The Sunday Times 21 April 2013 Chloe Drury died aged 17 after being refused access to a trial drug
CHLOE DRURY’S mother says her teenage daughter was too young to die but, as a result of the inflexible system of prescribing experimental drugs, was deemed too young to live.
The 17-year-old, who had been diagnosed with a rare form of bone cancer called Ewing’s sarcoma, was refused access to a potentially life-saving trial drug because it was available only to patients over the age of 18 and no one was willing to waive the rules.
Despite the pleas of her family, doctors and politicians, Drury, who was of adult size and weight but four months short of her 18th birthday, was told last September that her participation in the trial could “jeopardise [her] safety and the integrity of the trial data”. Drury died in February, a month after turning 18.
“It is hard to describe the sheer physical agony of watching your child die in front of you and knowing there’s something that might help her, but being told you can’t have it,” said Drury’s mother Debbie Binner, 49, a communications consultant.
“We have been left shattered and heartbroken, not just by Chloe’s death, but also by the thought that more could have been done.
“Obviously we knew it was an experimental drug and there was no guarantee it would work, but when you have zero chance, anything is better than nothing.
“There is something very wrong with the system for allowing access to drugs. They kept telling us that if they put her in the trial, it would skew the results, but no one would ever claim responsibility for the decision.”
Drury was one of an estimated 3.5m Britons who suffer from around 6,000 conditions classed as “rare”. There are few licensed treatments for such conditions, largely because the costs of development to pharmaceutical companies dwarfs the likely returns. Drug companies are often loath to allow access to experimental drugs, even to dying patients, for fear of being sued.
Campaigners are, however, hopeful of securing a new approach. Last week, the Halpin protocol, named after Les Halpin, a millionaire financier who is dying from untreatable motor neurone disease (MND), was launched at Westminster.
Halpin has established a group called Empower Access to Medicine and is funding a Right to Try campaign calling for permission for the terminally ill to be used as guinea pigs to test the efficacy of experimental treatments.
Under the protocol, patients like Drury would sign a binding agreement waiving all rights to sue in the event of side effects or death caused by taking the unlicensed drug. Drug companies would be required to make public the results of any such treatments.

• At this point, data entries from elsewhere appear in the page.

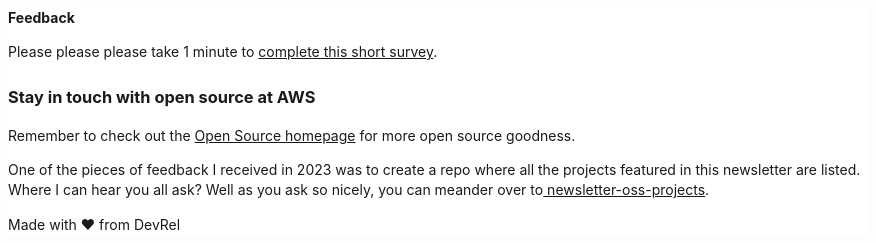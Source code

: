 **Feedback**

Please please please take 1 minute to [complete this short survey](https://www.pulse.aws/promotion/10NT4XZQ). 

### Stay in touch with open source at AWS

Remember to check out the [Open Source homepage](https://aws.amazon.com/opensource/?opensource-all.sort-by=item.additionalFields.startDate&opensource-all.sort-order=asc) for more open source goodness.

One of the pieces of feedback I received in 2023 was to create a repo where all the projects featured in this newsletter are listed. Where I can hear you all ask? Well as you ask so nicely, you can meander over to[ newsletter-oss-projects](https://github.com/094459/newsletter-oss-projects).

Made with ♥ from DevRel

In parallel, Lord Saatchi, the advertising tycoon whose wife died in 2011 from untreatable ovarian cancer, has introduced a Medical Innovations Bill with similar proposals.
Drury was 15 when she was diagnosed with Ewing’s sarcoma, which affects around 30 children a year and is triggered by the growth spurt of adolescence. Her best hope lay with PARP-1 inhibition, a new trial therapy which blocks the repair mechanism that keeps cancer cells going. It is manufactured by BioMarin, an American pharmaceutical company, and was being offered to selected patients at the Royal Marsden, the renowned specialist cancer centre with a unit in Surrey, just five miles from Drury’s home in Purley, south London.
Jeremy Whelan, professor of oncology at University College Hospital, who was in charge of Drury’s treatment, argued unsuccessfully for her to be treated with the drug.
Administrators at Royal Marsden backed her case and said last week that they favoured a review of drug-trial age restrictions to make them “more sensitive to individual circumstances”.
BioMarin expressed its sympathy for Drury’s family but said: “This is the first trial we have ever done with this therapy. It is premature to know if it safe or effective.”
Simon Davies, chief executive of the Teenage Cancer Trust, which deals with thousands of cases similar to that of Drury, said: “It is quite outrageous that this kind of thing is happening. There isn’t just one enemy, it is regulators, doctors and health authorities all causing the problem.
“The whole system for developing new drugs is completely broken, and we need to take a more commonsense approach.”
Halpin, who knows he will die before any long-term benefits from his campaign emerge, said: “The MND treatment on offer to me was developed 20 years ago and doesn’t work.
“Look how computers and telecommunications have advanced in that time. Drug innovations simply aren’t getting to patients.”